Some mornings I wake up alone. He’ll be gone already but never without touching my lips with his and, “I love you.” We hardly ever part without those three precious words. I didn’t think I wanted that. I thought they’d lose their meaning eventually. They don’t. I wake up and I have to decide what kind of day today is going to be. When Carroll wrote Alice in Wonderland he could have no way of knowing that one day it’d be a real place, and every day in Los Angeles you can pick which part of it you’d like a visit, you can even time travel a bit. I have two favorite spots, two favorite epochs.
One is to walk the streets where the struggling actresses used to walk, when Hollywood was still new. When fame was magical in the sense that it was the biggest act of all. The studios made you, gave you a story, gave you an image and you were only that one thing. And there was dignity in that, it wasn’t demeaning, like now. Fame was one common goal, one dream. This city holds on to it, echoes of it; the desperation, dreams made and dreams crushed. So many hearts have been broken here, scars left deeper than any one person can cut. But it’s still sunshine, the streets are immaculately clean. There’s a star for every person who managed to break through but if you step away from Hollywood Boulevard and look down, you’ll also find names carved into the concrete everywhere in the city. Names that tell you nothing except someone was here and this someone knew that in this town, you’re no one unless millions of people step on you each year.
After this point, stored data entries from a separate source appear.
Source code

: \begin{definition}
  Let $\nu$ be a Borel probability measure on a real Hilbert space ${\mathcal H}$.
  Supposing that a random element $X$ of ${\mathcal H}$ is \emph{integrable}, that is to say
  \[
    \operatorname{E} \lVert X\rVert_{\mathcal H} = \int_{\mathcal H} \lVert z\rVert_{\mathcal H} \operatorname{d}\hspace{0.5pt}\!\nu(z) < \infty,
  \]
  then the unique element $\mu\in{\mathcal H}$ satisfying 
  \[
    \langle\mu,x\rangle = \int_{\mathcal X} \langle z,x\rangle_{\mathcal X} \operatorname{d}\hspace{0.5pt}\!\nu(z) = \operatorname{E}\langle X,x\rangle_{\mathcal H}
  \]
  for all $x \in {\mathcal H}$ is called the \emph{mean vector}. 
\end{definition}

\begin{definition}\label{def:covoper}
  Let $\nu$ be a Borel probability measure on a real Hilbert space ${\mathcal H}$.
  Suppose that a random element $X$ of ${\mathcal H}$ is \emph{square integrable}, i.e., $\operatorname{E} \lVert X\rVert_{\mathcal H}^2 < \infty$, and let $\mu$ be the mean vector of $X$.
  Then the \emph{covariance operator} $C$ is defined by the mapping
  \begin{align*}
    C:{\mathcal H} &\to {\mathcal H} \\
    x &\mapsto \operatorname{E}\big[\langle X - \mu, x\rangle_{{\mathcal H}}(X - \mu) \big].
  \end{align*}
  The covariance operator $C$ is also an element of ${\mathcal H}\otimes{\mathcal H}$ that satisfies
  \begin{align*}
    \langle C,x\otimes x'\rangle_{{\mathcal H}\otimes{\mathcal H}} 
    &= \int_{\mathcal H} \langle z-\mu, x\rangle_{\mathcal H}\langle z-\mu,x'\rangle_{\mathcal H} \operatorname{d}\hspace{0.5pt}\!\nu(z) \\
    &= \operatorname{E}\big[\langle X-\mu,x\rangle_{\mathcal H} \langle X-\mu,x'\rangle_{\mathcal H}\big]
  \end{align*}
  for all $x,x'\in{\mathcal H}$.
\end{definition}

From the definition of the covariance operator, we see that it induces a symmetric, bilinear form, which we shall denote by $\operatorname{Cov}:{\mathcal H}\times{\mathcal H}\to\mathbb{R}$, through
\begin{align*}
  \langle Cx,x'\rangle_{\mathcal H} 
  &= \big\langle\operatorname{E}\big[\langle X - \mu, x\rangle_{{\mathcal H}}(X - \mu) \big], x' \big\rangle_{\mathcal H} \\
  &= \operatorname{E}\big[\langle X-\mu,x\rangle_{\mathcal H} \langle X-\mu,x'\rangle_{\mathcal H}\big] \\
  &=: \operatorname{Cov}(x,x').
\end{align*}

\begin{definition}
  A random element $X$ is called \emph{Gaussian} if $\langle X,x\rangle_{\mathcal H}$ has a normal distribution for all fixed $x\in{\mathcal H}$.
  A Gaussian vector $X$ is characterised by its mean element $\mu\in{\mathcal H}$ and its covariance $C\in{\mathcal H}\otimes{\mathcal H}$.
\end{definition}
Then there was the glitz, the cocktail parties for those who made it. All those icons gathered in one garden, and the real secret was that every person there was equally uncomfortable but you had to be there because not getting invited was the kiss of death. It’s so easy to be completely alone in Los Angeles, nobody walks anywhere but I don’t drive so I walk a lot, and I’m almost always alone. The perfect neighborhoods of Beverly Hills and West Hollywood, so perfect that no one can possibly live here and be real, and during twilight when I walk past these gardens and the smell of exotic flowers is so strong I can taste it, and I swear that these parties from seventy, eighty years ago still linger in the air.
Other days I want to be bohemian. I want to be Jim Morrison. I go to Venice and I sit on the beach, and I want to be someone special so badly that I hurt. I want to live recklessly, I want to do drugs until I finally get to that other side and write poems so powerful that I will live forever, even if my life is cut dramatically short. I want to belong right here, in a small bungalow by the ocean and I never want to think about tomorrow again. I want to be that strange person that people don’t like but can’t help to be absolutely drawn to because in not being afraid of appearance, people will fear, and admire, your freedom. I walk for miles down the coast, and I don’t talk to anyone. Every song that plays on my iPod takes on a significant new meaning and I think thoughts that at the moment seem like they would change the world, if I were to write them down. They never seem as important when and if I do, and never without the song. I believe that music is the only real magic in the world.
We make a point to read the same book when we’re apart, so we can do the impossible and be in the same frame of mind, even with oceans between us. Learn something new, at the same time. I’ll earmark certain pages that stuck with me, and usually he’ll be the one to mention that exact passage to me first. Late nights when he crawls into bed with me, and I’ve missed him all day but I wouldn’t ever complain, he’ll kiss my shoulder and wrap himself around me. One arm across my belly, one across my chest and legs all entangled, and the world is small, endless and ours.